そんな場所だというのに、ほんの数ヶ月で、まるで夢の中の出来事だったかのように、すっと心の中から消えてしまった。
が、プリーストと違い、フェイヨンの片隅に実家がある騎士にとっては、大きな衝撃だったようだ。
帰省支度をしている騎士に、ぽろっと「帰る場所がなくなった」ことを伝えた途端、彼は実家に帰るのを止め、プリーストの宿舎で過ごす事を宣言したのだ。
「食べないの?」
「食べるよ」
答えた騎士が、トーストにかぶりついた。
もそもそとトーストを食べている騎士の目は、何を話すべきか迷っているのか、どこかぼんやりとしている。

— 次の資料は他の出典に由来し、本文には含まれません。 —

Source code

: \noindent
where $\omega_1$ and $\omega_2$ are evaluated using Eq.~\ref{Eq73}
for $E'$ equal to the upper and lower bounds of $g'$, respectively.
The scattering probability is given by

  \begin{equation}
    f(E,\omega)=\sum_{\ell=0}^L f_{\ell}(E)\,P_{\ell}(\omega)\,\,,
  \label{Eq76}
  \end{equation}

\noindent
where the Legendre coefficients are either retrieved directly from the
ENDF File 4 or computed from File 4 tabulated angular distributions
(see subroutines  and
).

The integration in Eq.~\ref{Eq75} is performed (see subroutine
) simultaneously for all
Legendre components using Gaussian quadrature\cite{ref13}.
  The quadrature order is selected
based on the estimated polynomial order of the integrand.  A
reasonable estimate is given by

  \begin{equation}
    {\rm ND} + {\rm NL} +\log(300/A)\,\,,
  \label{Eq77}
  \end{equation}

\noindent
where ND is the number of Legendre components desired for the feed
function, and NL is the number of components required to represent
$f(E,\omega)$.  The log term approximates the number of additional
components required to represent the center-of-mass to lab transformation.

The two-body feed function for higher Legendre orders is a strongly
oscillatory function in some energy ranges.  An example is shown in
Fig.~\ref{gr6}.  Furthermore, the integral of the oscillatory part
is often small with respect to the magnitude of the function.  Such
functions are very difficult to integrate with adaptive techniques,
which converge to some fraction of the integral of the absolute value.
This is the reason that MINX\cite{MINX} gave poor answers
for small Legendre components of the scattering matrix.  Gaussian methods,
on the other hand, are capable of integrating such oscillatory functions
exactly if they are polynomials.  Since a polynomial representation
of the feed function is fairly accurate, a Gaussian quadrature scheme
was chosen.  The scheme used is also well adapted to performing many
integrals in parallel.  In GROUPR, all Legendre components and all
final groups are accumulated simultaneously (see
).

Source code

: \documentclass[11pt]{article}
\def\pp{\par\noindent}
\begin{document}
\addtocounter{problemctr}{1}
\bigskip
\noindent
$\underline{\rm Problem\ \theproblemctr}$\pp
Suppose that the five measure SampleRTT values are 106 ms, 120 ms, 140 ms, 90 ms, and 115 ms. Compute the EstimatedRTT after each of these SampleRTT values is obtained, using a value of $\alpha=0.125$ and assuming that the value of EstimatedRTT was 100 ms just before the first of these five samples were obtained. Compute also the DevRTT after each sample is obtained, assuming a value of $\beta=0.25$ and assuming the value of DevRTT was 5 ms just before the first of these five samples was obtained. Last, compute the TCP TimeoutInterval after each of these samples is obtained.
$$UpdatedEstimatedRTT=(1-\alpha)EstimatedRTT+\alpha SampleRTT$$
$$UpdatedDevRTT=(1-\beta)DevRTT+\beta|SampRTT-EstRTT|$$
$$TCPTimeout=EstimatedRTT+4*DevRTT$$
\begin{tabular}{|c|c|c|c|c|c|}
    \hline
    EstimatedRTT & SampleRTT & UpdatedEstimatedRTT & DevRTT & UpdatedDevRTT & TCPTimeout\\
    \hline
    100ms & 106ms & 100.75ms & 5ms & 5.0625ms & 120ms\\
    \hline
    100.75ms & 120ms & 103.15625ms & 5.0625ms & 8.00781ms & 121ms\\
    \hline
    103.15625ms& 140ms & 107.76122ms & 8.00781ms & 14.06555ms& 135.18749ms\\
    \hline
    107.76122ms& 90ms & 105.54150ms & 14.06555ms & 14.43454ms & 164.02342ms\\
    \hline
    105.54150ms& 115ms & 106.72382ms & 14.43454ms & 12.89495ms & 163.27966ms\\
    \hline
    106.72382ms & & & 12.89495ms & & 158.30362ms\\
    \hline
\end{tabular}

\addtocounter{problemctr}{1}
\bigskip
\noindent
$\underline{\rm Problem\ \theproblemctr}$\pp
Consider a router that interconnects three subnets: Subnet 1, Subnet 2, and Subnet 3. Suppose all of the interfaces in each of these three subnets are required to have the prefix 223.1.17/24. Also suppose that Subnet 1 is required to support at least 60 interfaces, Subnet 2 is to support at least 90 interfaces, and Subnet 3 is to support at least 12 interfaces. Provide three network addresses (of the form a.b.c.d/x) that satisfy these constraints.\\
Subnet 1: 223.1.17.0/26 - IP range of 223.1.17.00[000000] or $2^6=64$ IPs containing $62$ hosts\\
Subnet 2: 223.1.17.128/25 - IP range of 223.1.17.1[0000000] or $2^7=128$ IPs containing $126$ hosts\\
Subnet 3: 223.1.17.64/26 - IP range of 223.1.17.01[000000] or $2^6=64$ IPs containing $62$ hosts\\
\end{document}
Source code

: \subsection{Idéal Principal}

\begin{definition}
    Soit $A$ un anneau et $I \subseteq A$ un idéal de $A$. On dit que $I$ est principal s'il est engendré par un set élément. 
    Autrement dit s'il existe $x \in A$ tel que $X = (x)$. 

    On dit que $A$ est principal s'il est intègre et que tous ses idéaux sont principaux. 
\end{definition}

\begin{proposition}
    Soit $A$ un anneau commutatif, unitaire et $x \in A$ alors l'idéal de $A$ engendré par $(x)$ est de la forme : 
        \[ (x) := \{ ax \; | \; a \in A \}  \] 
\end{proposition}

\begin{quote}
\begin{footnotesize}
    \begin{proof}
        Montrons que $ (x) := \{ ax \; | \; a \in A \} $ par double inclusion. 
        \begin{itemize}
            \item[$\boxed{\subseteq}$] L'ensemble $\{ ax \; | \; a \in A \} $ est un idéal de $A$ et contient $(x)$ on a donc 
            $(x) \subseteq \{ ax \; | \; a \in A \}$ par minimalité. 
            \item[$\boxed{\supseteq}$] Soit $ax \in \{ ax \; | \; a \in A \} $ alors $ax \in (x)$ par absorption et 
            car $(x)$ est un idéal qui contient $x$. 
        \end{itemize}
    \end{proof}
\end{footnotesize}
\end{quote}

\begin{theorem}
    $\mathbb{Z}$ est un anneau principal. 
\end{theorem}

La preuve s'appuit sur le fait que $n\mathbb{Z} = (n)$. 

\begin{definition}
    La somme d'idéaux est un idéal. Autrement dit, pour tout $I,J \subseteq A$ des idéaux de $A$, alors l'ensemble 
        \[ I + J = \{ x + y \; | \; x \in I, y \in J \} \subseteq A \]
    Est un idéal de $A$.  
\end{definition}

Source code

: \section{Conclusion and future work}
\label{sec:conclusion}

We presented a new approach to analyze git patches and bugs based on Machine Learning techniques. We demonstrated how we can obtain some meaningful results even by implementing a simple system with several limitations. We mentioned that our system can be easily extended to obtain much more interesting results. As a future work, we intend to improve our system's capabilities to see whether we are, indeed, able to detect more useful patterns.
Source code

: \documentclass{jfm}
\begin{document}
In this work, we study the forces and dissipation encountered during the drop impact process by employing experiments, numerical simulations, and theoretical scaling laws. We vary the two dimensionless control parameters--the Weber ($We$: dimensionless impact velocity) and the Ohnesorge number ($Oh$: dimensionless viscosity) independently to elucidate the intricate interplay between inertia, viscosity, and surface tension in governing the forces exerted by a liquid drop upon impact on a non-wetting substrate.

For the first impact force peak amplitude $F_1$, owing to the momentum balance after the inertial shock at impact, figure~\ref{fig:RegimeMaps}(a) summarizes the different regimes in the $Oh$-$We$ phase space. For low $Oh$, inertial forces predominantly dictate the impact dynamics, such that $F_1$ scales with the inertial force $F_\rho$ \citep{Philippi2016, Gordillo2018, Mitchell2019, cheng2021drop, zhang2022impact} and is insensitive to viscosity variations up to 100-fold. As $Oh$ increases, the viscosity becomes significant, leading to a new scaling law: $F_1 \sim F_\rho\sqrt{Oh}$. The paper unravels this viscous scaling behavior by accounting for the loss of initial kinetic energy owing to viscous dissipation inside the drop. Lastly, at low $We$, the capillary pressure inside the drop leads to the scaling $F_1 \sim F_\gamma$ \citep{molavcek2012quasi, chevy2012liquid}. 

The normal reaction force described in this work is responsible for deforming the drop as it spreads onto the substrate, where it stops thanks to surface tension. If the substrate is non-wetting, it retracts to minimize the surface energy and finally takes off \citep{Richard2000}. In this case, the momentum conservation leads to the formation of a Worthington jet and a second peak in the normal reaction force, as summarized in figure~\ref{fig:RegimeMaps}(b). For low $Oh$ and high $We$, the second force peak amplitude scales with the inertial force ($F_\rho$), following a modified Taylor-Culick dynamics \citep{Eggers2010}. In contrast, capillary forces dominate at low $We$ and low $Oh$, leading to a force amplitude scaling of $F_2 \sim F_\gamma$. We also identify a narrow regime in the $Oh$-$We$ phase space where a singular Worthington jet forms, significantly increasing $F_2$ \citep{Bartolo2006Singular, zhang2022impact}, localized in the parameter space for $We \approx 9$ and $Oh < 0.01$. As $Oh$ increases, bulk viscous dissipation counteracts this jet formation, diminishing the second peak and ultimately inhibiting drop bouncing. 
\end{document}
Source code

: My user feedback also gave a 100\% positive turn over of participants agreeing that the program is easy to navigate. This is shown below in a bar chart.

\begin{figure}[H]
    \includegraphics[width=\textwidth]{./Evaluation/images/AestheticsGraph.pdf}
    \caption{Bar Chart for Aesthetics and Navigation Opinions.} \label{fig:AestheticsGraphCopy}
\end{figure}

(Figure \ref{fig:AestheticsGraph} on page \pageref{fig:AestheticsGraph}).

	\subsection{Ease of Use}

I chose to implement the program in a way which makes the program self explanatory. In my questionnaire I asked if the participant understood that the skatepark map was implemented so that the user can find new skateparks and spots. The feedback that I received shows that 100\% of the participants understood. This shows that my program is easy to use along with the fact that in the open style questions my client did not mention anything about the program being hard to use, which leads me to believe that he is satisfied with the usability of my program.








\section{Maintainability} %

そういや昨日もこんなだったな、とプリーストは敢えて寝台の上に限定した騎士を思い浮かべた。元々コトの最中はそれほど積極的ではないが昨日は特に……。
「何にやけてんの」
「別に」
脳内の映像を振り払うようにして、ねえ、とプリーストが問い掛ける。
「お前、俺のこと一人で寂しそうだとか可哀想だとか思ってるんでしょ」
騎士は何も答えない。
「それってさあ、すっげー自己中だと思わない?」
意外な言葉に、騎士が首を傾げる。
「俺だったら寂しい、俺だったら悲しい、だから相手もそうに違いないって、どう考えたって自己中でしかないでしょ」
「……お前の論理だと、自分が嫌な事は人にしない、も自己中だって言ってることになるんじゃね?」
「あーうんそうそう、常々思ってる」
おかしいべ、と言いながらプリーストは肘をつく。
「俺が嫌な事はお前も嫌、俺が嬉しい事はお前も嬉しい、お前の物は俺の物、そんないつでも都合良い訳ねえっつーの」
「最後のはちょっと違わないか」
「気にしない」
コーヒーを一口啜って、だからさ、とプリーストは言う。
「お前が何思おうとも、俺は今すっげー幸せな訳。だらだら起きて、だらだら飯作って、だらだらお前と食ってるのが最高に幸せなのよ。分かる?」
しばらくの逡巡を置いて騎士が答える。
「……いやちっとも」
「えー」
じゃあ、とプリーストは騎士に向かって手を伸ばす。
何だろう、という顔をした騎士の頭に手を掛け、そのままぐっと引き寄せた。
「馬鹿、零れる……!」
慌ててコーヒーカップを置いた騎士の額に、プリーストは自分の額をくっつけた。
「キスしたい。抱きしめたい。好きって言いたい」
額をくっつけたままプリーストがそう呟くと、騎士は目を見開いて固まった。
「分かる?」
「……それなりに」
目を伏せるようにして騎士が答えると、プリーストは満足げに笑った。
「分かったんなら考え事なんかしてないで、言いたい事言いなさい」
「……とりあえず、飯食いたいんで離して下さい」
「あいあい」
少々残念そうにプリーストが手を離せば、騎士はほっとした様子で、コーヒーカップに手を掛けた。
「お前も大概自己中だと思うよ」
「そう?」
首を傾げるプリーストに、騎士は言いづらそうに口をもごもごさせる。
「だってさ……お前が俺のこと好きだから、俺もお前の事が好き、みたいに思い込んでそうじゃん」
「それは自己中じゃなくて真実だべ」
違うか、と目で問えば、騎士は軽く笑った。
「ただの自信過剰って奴か」
「自己中に自信過剰、良いカップルじゃないか」
「納得」
「そのうちお前んちに行って『息子さんを僕に下さい』ってやるから」
「おふくろ腰抜かすぞ」
「その前にお前の腰が抜けるかも」
意地悪く笑ったプリーストが囁けば、勘弁してくれ、と騎士が肩を竦める。
「昨日は死ぬかと思ったんだ」
「天国見れた?」
「そうじゃねえ!」
顔を赤くして怒鳴る騎士に、まあまあとプリーストは手をひらひらさせる。
いつ天国にお呼ばれするか分かりませんが、なんて地獄に行く事は欠片も想像していないような声でプリーストは言う。